ぼくは出会ったのがずいぶん遅かったが、この人の本は面白い。今さらながら歴史を「読む」という面白さを再認識した。
梅原猛は哲学者として、人間とはいったい何かという思想を持っている。その上でそれを軸にした歴史の解釈というものに並々ならぬ自信を持っているようだ。
もひとつ、歴史は今の文化を持ったわれわれが現在の目で遠い昔を見るのではなく、その当時の文化を持った人間としてその現場でそれぞれの事件を考えるという、歴史を読む原則のようなものが彼にはあるということだ。

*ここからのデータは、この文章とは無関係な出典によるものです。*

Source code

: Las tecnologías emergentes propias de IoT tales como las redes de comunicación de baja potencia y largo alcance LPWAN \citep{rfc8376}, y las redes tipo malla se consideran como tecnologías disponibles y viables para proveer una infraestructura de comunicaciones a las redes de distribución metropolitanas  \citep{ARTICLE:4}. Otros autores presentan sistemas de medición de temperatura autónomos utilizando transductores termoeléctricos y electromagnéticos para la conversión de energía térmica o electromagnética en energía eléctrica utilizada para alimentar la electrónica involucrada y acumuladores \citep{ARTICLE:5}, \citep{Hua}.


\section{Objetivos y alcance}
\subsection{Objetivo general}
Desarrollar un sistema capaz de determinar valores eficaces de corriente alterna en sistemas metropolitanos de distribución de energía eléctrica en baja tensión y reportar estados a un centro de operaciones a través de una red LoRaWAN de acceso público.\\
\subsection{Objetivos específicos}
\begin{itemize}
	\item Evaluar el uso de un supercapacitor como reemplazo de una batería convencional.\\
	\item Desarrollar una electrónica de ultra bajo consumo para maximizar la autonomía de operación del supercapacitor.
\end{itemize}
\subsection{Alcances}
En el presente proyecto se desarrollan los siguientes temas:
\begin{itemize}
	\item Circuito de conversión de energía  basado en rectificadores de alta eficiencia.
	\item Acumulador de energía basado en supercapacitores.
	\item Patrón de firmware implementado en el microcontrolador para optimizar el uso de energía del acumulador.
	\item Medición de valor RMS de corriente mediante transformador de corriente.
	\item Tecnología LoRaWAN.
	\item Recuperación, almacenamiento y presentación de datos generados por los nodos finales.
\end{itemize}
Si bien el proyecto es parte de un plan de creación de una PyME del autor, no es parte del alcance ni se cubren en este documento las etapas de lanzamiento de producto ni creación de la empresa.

それは当たり前のことなのかもしれないが、ぼくらはそうする知識も経験もない。
だからわれわれはそういった専門家の著作を読んで想像を膨らませるわけだ。
梅原猛の本が面白いのは、そういった素養が彼には抱負にあるということと、歴史学者のように、書いた本人が著作の前面に出てはいけないというくびきがないからなのだと思う。想像力の飛躍が許されている、というか。
もちろんそれに加えて彼の熱情がなければこうも面白い本は書けないだろうけどさ。
それほどこの『隠された十字架』という本は面白いのだった。
藤原氏という策士に興味がなかろうが聖徳太子を知らなかろうが、何か歴史というものの読み方が変わるキッカケにはなるだろうし、ひとつの読み物として次のページが待ち遠しいという経験をするだろう。
ぼくは夢殿の≪救世観音≫という「仏像」がまったくそれまでのものとは違う、これほどまでに特殊なものだったのかということを初めて知った。
そう言われてみればである。以前この像を見て、どうも薄気味悪い生々しい顔にぞっとしたという経験は、そういうことだったのかと何か腑に落ちる気がしたのだった。救世観音についてはどの本を開いてみても「いいこと」ばかりが書いてあるので、なんだいこんな変な仏像のどこが良いって言うんだい、と思っていたぼくの気持がやっと落ち着いたということだ。
とにかく変な仏像なんだから、この救世観音というのは。
この本を読むと怖いよー、そこら辺のことが。